### Task prompt
The job is to output exactly the lines that run from the start of the entries through the line containing "- ✅ Email addresses (100% complete)", pictures omitted.

+ + +

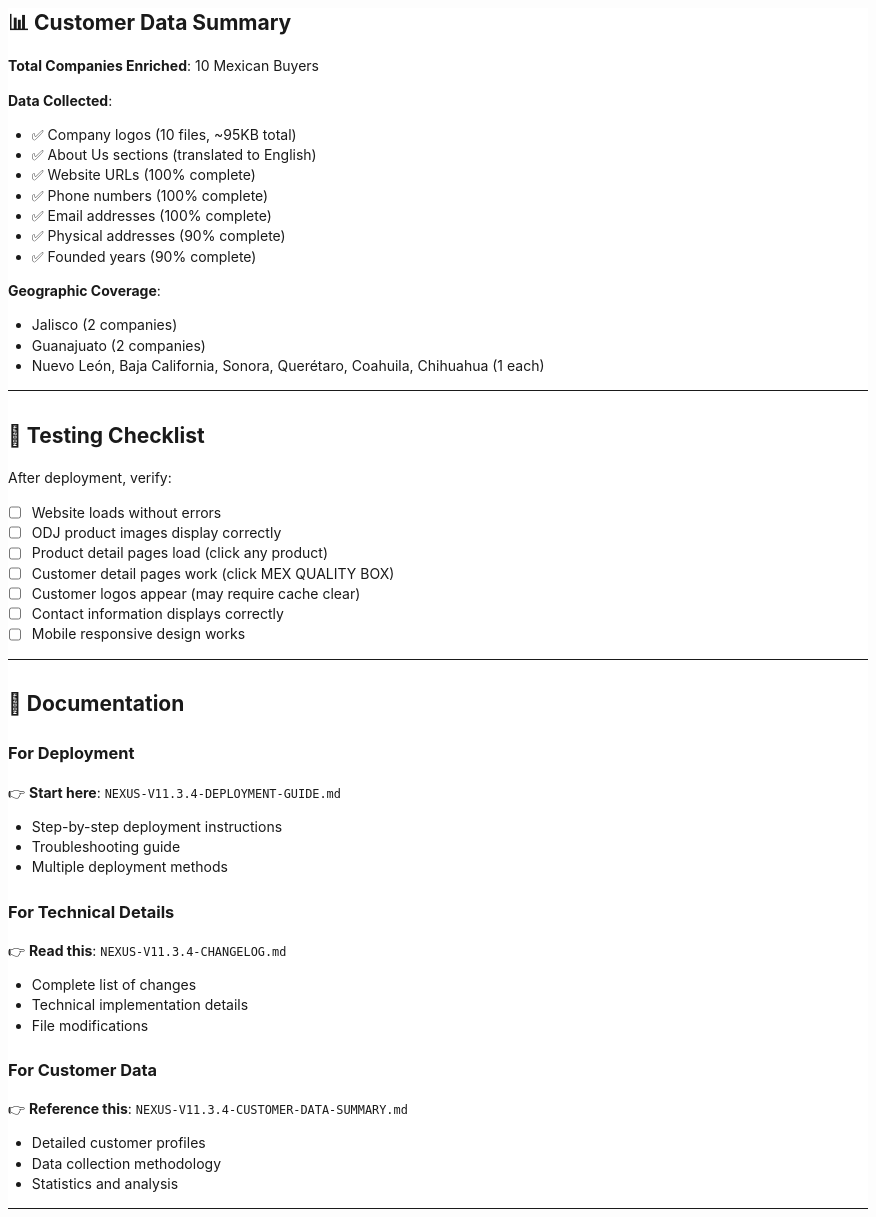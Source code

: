 
## 📊 Customer Data Summary

**Total Companies Enriched**: 10 Mexican Buyers

**Data Collected**:
- ✅ Company logos (10 files, ~95KB total)
- ✅ About Us sections (translated to English)
- ✅ Website URLs (100% complete)
- ✅ Phone numbers (100% complete)
- ✅ Email addresses (100% complete)
- ✅ Physical addresses (90% complete)
- ✅ Founded years (90% complete)

**Geographic Coverage**:
- Jalisco (2 companies)
- Guanajuato (2 companies)
- Nuevo León, Baja California, Sonora, Querétaro, Coahuila, Chihuahua (1 each)

---

## 🧪 Testing Checklist

After deployment, verify:

- [ ] Website loads without errors
- [ ] ODJ product images display correctly
- [ ] Product detail pages load (click any product)
- [ ] Customer detail pages work (click MEX QUALITY BOX)
- [ ] Customer logos appear (may require cache clear)
- [ ] Contact information displays correctly
- [ ] Mobile responsive design works

---

## 📖 Documentation

### For Deployment
👉 **Start here**: `NEXUS-V11.3.4-DEPLOYMENT-GUIDE.md`
- Step-by-step deployment instructions
- Troubleshooting guide
- Multiple deployment methods

### For Technical Details
👉 **Read this**: `NEXUS-V11.3.4-CHANGELOG.md`
- Complete list of changes
- Technical implementation details
- File modifications

### For Customer Data
👉 **Reference this**: `NEXUS-V11.3.4-CUSTOMER-DATA-SUMMARY.md`
- Detailed customer profiles
- Data collection methodology
- Statistics and analysis

---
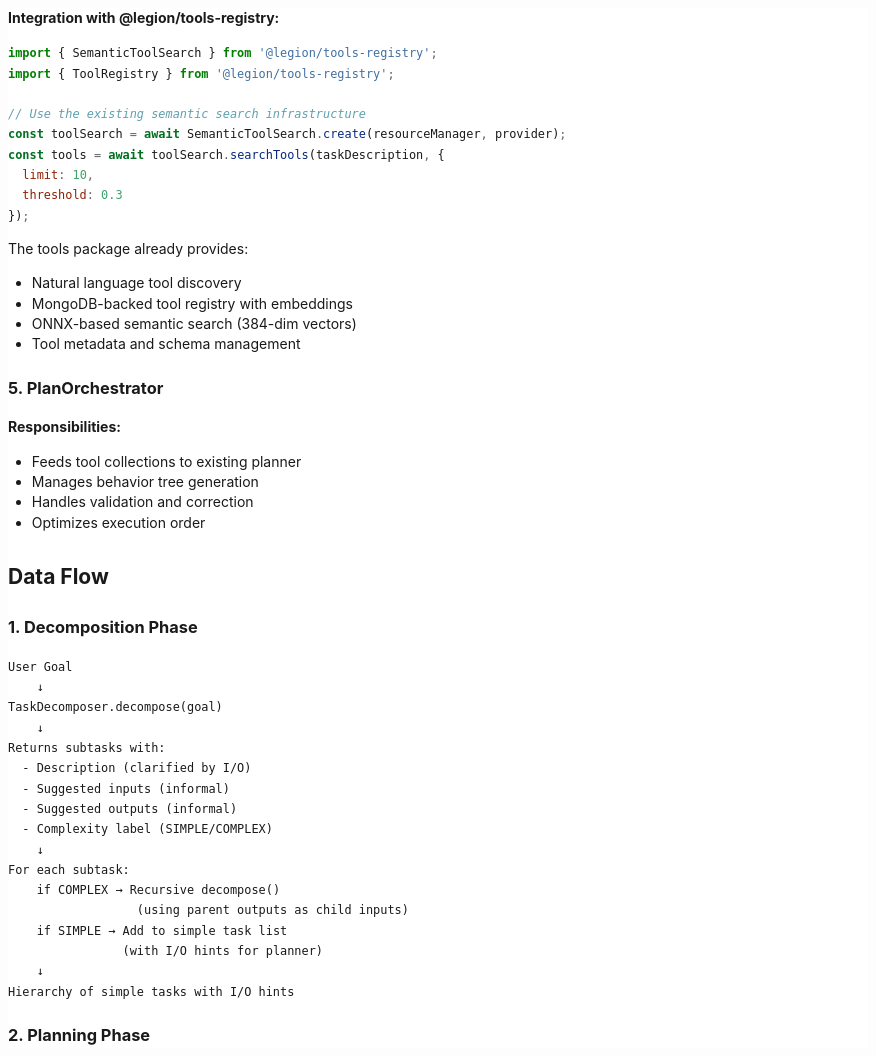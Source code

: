 **Integration with @legion/tools-registry:**
```javascript
import { SemanticToolSearch } from '@legion/tools-registry';
import { ToolRegistry } from '@legion/tools-registry';

// Use the existing semantic search infrastructure
const toolSearch = await SemanticToolSearch.create(resourceManager, provider);
const tools = await toolSearch.searchTools(taskDescription, {
  limit: 10,
  threshold: 0.3
});
```

The tools package already provides:
- Natural language tool discovery
- MongoDB-backed tool registry with embeddings
- ONNX-based semantic search (384-dim vectors)
- Tool metadata and schema management

### 5. PlanOrchestrator

**Responsibilities:**
- Feeds tool collections to existing planner
- Manages behavior tree generation
- Handles validation and correction
- Optimizes execution order

## Data Flow

### 1. Decomposition Phase

```
User Goal
    ↓
TaskDecomposer.decompose(goal)
    ↓
Returns subtasks with:
  - Description (clarified by I/O)
  - Suggested inputs (informal)
  - Suggested outputs (informal)
  - Complexity label (SIMPLE/COMPLEX)
    ↓
For each subtask:
    if COMPLEX → Recursive decompose()
                  (using parent outputs as child inputs)
    if SIMPLE → Add to simple task list
                (with I/O hints for planner)
    ↓
Hierarchy of simple tasks with I/O hints
```

### 2. Planning Phase
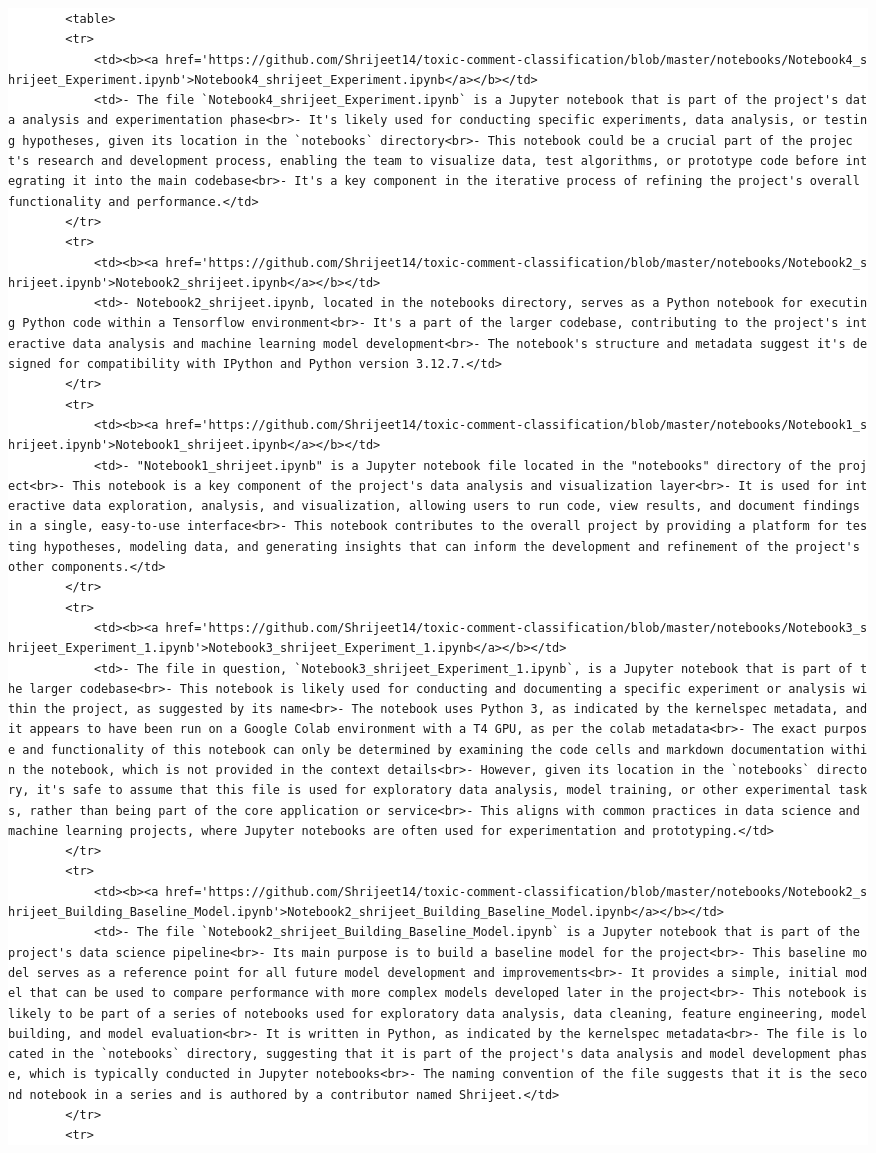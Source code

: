 			<table>
			<tr>
				<td><b><a href='https://github.com/Shrijeet14/toxic-comment-classification/blob/master/notebooks/Notebook4_shrijeet_Experiment.ipynb'>Notebook4_shrijeet_Experiment.ipynb</a></b></td>
				<td>- The file `Notebook4_shrijeet_Experiment.ipynb` is a Jupyter notebook that is part of the project's data analysis and experimentation phase<br>- It's likely used for conducting specific experiments, data analysis, or testing hypotheses, given its location in the `notebooks` directory<br>- This notebook could be a crucial part of the project's research and development process, enabling the team to visualize data, test algorithms, or prototype code before integrating it into the main codebase<br>- It's a key component in the iterative process of refining the project's overall functionality and performance.</td>
			</tr>
			<tr>
				<td><b><a href='https://github.com/Shrijeet14/toxic-comment-classification/blob/master/notebooks/Notebook2_shrijeet.ipynb'>Notebook2_shrijeet.ipynb</a></b></td>
				<td>- Notebook2_shrijeet.ipynb, located in the notebooks directory, serves as a Python notebook for executing Python code within a Tensorflow environment<br>- It's a part of the larger codebase, contributing to the project's interactive data analysis and machine learning model development<br>- The notebook's structure and metadata suggest it's designed for compatibility with IPython and Python version 3.12.7.</td>
			</tr>
			<tr>
				<td><b><a href='https://github.com/Shrijeet14/toxic-comment-classification/blob/master/notebooks/Notebook1_shrijeet.ipynb'>Notebook1_shrijeet.ipynb</a></b></td>
				<td>- "Notebook1_shrijeet.ipynb" is a Jupyter notebook file located in the "notebooks" directory of the project<br>- This notebook is a key component of the project's data analysis and visualization layer<br>- It is used for interactive data exploration, analysis, and visualization, allowing users to run code, view results, and document findings in a single, easy-to-use interface<br>- This notebook contributes to the overall project by providing a platform for testing hypotheses, modeling data, and generating insights that can inform the development and refinement of the project's other components.</td>
			</tr>
			<tr>
				<td><b><a href='https://github.com/Shrijeet14/toxic-comment-classification/blob/master/notebooks/Notebook3_shrijeet_Experiment_1.ipynb'>Notebook3_shrijeet_Experiment_1.ipynb</a></b></td>
				<td>- The file in question, `Notebook3_shrijeet_Experiment_1.ipynb`, is a Jupyter notebook that is part of the larger codebase<br>- This notebook is likely used for conducting and documenting a specific experiment or analysis within the project, as suggested by its name<br>- The notebook uses Python 3, as indicated by the kernelspec metadata, and it appears to have been run on a Google Colab environment with a T4 GPU, as per the colab metadata<br>- The exact purpose and functionality of this notebook can only be determined by examining the code cells and markdown documentation within the notebook, which is not provided in the context details<br>- However, given its location in the `notebooks` directory, it's safe to assume that this file is used for exploratory data analysis, model training, or other experimental tasks, rather than being part of the core application or service<br>- This aligns with common practices in data science and machine learning projects, where Jupyter notebooks are often used for experimentation and prototyping.</td>
			</tr>
			<tr>
				<td><b><a href='https://github.com/Shrijeet14/toxic-comment-classification/blob/master/notebooks/Notebook2_shrijeet_Building_Baseline_Model.ipynb'>Notebook2_shrijeet_Building_Baseline_Model.ipynb</a></b></td>
				<td>- The file `Notebook2_shrijeet_Building_Baseline_Model.ipynb` is a Jupyter notebook that is part of the project's data science pipeline<br>- Its main purpose is to build a baseline model for the project<br>- This baseline model serves as a reference point for all future model development and improvements<br>- It provides a simple, initial model that can be used to compare performance with more complex models developed later in the project<br>- This notebook is likely to be part of a series of notebooks used for exploratory data analysis, data cleaning, feature engineering, model building, and model evaluation<br>- It is written in Python, as indicated by the kernelspec metadata<br>- The file is located in the `notebooks` directory, suggesting that it is part of the project's data analysis and model development phase, which is typically conducted in Jupyter notebooks<br>- The naming convention of the file suggests that it is the second notebook in a series and is authored by a contributor named Shrijeet.</td>
			</tr>
			<tr>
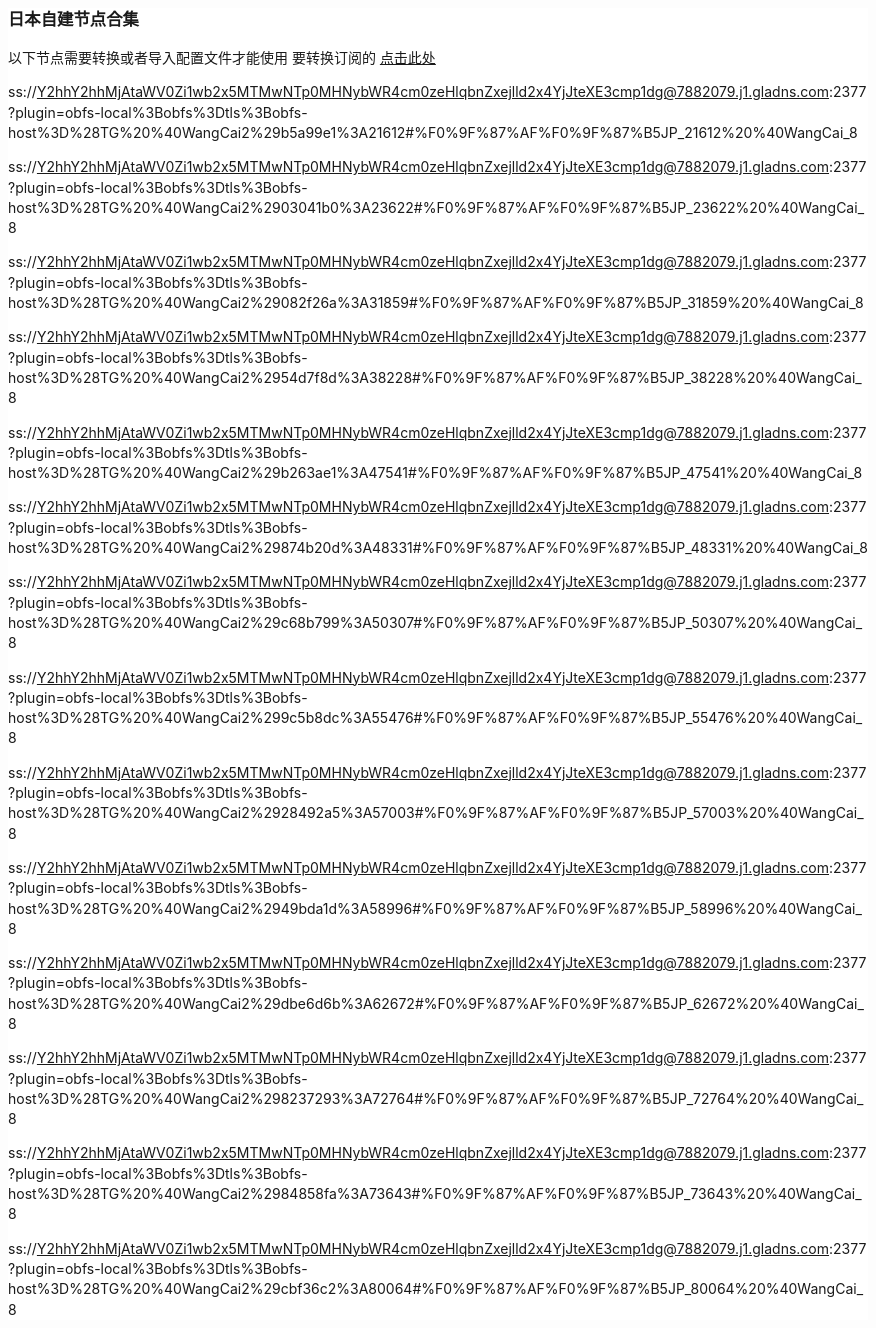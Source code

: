 ### 日本自建节点合集
以下节点需要转换或者导入配置文件才能使用
要转换订阅的 [点击此处](https://sub.v1.mk/)

ss://Y2hhY2hhMjAtaWV0Zi1wb2x5MTMwNTp0MHNybWR4cm0zeHlqbnZxejlld2x4YjJteXE3cmp1dg@7882079.j1.gladns.com:2377?plugin=obfs-local%3Bobfs%3Dtls%3Bobfs-host%3D%28TG%20%40WangCai2%29b5a99e1%3A21612#%F0%9F%87%AF%F0%9F%87%B5JP_21612%20%40WangCai_8

ss://Y2hhY2hhMjAtaWV0Zi1wb2x5MTMwNTp0MHNybWR4cm0zeHlqbnZxejlld2x4YjJteXE3cmp1dg@7882079.j1.gladns.com:2377?plugin=obfs-local%3Bobfs%3Dtls%3Bobfs-host%3D%28TG%20%40WangCai2%2903041b0%3A23622#%F0%9F%87%AF%F0%9F%87%B5JP_23622%20%40WangCai_8

ss://Y2hhY2hhMjAtaWV0Zi1wb2x5MTMwNTp0MHNybWR4cm0zeHlqbnZxejlld2x4YjJteXE3cmp1dg@7882079.j1.gladns.com:2377?plugin=obfs-local%3Bobfs%3Dtls%3Bobfs-host%3D%28TG%20%40WangCai2%29082f26a%3A31859#%F0%9F%87%AF%F0%9F%87%B5JP_31859%20%40WangCai_8

ss://Y2hhY2hhMjAtaWV0Zi1wb2x5MTMwNTp0MHNybWR4cm0zeHlqbnZxejlld2x4YjJteXE3cmp1dg@7882079.j1.gladns.com:2377?plugin=obfs-local%3Bobfs%3Dtls%3Bobfs-host%3D%28TG%20%40WangCai2%2954d7f8d%3A38228#%F0%9F%87%AF%F0%9F%87%B5JP_38228%20%40WangCai_8

ss://Y2hhY2hhMjAtaWV0Zi1wb2x5MTMwNTp0MHNybWR4cm0zeHlqbnZxejlld2x4YjJteXE3cmp1dg@7882079.j1.gladns.com:2377?plugin=obfs-local%3Bobfs%3Dtls%3Bobfs-host%3D%28TG%20%40WangCai2%29b263ae1%3A47541#%F0%9F%87%AF%F0%9F%87%B5JP_47541%20%40WangCai_8

ss://Y2hhY2hhMjAtaWV0Zi1wb2x5MTMwNTp0MHNybWR4cm0zeHlqbnZxejlld2x4YjJteXE3cmp1dg@7882079.j1.gladns.com:2377?plugin=obfs-local%3Bobfs%3Dtls%3Bobfs-host%3D%28TG%20%40WangCai2%29874b20d%3A48331#%F0%9F%87%AF%F0%9F%87%B5JP_48331%20%40WangCai_8

ss://Y2hhY2hhMjAtaWV0Zi1wb2x5MTMwNTp0MHNybWR4cm0zeHlqbnZxejlld2x4YjJteXE3cmp1dg@7882079.j1.gladns.com:2377?plugin=obfs-local%3Bobfs%3Dtls%3Bobfs-host%3D%28TG%20%40WangCai2%29c68b799%3A50307#%F0%9F%87%AF%F0%9F%87%B5JP_50307%20%40WangCai_8

ss://Y2hhY2hhMjAtaWV0Zi1wb2x5MTMwNTp0MHNybWR4cm0zeHlqbnZxejlld2x4YjJteXE3cmp1dg@7882079.j1.gladns.com:2377?plugin=obfs-local%3Bobfs%3Dtls%3Bobfs-host%3D%28TG%20%40WangCai2%299c5b8dc%3A55476#%F0%9F%87%AF%F0%9F%87%B5JP_55476%20%40WangCai_8

ss://Y2hhY2hhMjAtaWV0Zi1wb2x5MTMwNTp0MHNybWR4cm0zeHlqbnZxejlld2x4YjJteXE3cmp1dg@7882079.j1.gladns.com:2377?plugin=obfs-local%3Bobfs%3Dtls%3Bobfs-host%3D%28TG%20%40WangCai2%2928492a5%3A57003#%F0%9F%87%AF%F0%9F%87%B5JP_57003%20%40WangCai_8

ss://Y2hhY2hhMjAtaWV0Zi1wb2x5MTMwNTp0MHNybWR4cm0zeHlqbnZxejlld2x4YjJteXE3cmp1dg@7882079.j1.gladns.com:2377?plugin=obfs-local%3Bobfs%3Dtls%3Bobfs-host%3D%28TG%20%40WangCai2%2949bda1d%3A58996#%F0%9F%87%AF%F0%9F%87%B5JP_58996%20%40WangCai_8

ss://Y2hhY2hhMjAtaWV0Zi1wb2x5MTMwNTp0MHNybWR4cm0zeHlqbnZxejlld2x4YjJteXE3cmp1dg@7882079.j1.gladns.com:2377?plugin=obfs-local%3Bobfs%3Dtls%3Bobfs-host%3D%28TG%20%40WangCai2%29dbe6d6b%3A62672#%F0%9F%87%AF%F0%9F%87%B5JP_62672%20%40WangCai_8

ss://Y2hhY2hhMjAtaWV0Zi1wb2x5MTMwNTp0MHNybWR4cm0zeHlqbnZxejlld2x4YjJteXE3cmp1dg@7882079.j1.gladns.com:2377?plugin=obfs-local%3Bobfs%3Dtls%3Bobfs-host%3D%28TG%20%40WangCai2%298237293%3A72764#%F0%9F%87%AF%F0%9F%87%B5JP_72764%20%40WangCai_8

ss://Y2hhY2hhMjAtaWV0Zi1wb2x5MTMwNTp0MHNybWR4cm0zeHlqbnZxejlld2x4YjJteXE3cmp1dg@7882079.j1.gladns.com:2377?plugin=obfs-local%3Bobfs%3Dtls%3Bobfs-host%3D%28TG%20%40WangCai2%2984858fa%3A73643#%F0%9F%87%AF%F0%9F%87%B5JP_73643%20%40WangCai_8

ss://Y2hhY2hhMjAtaWV0Zi1wb2x5MTMwNTp0MHNybWR4cm0zeHlqbnZxejlld2x4YjJteXE3cmp1dg@7882079.j1.gladns.com:2377?plugin=obfs-local%3Bobfs%3Dtls%3Bobfs-host%3D%28TG%20%40WangCai2%29cbf36c2%3A80064#%F0%9F%87%AF%F0%9F%87%B5JP_80064%20%40WangCai_8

+ + +

### Response
Source code

: 
## 📊 Customer Data Summary

**Total Companies Enriched**: 10 Mexican Buyers

**Data Collected**:
- ✅ Company logos (10 files, ~95KB total)
- ✅ About Us sections (translated to English)
- ✅ Website URLs (100% complete)
- ✅ Phone numbers (100% complete)
- ✅ Email addresses (100% complete)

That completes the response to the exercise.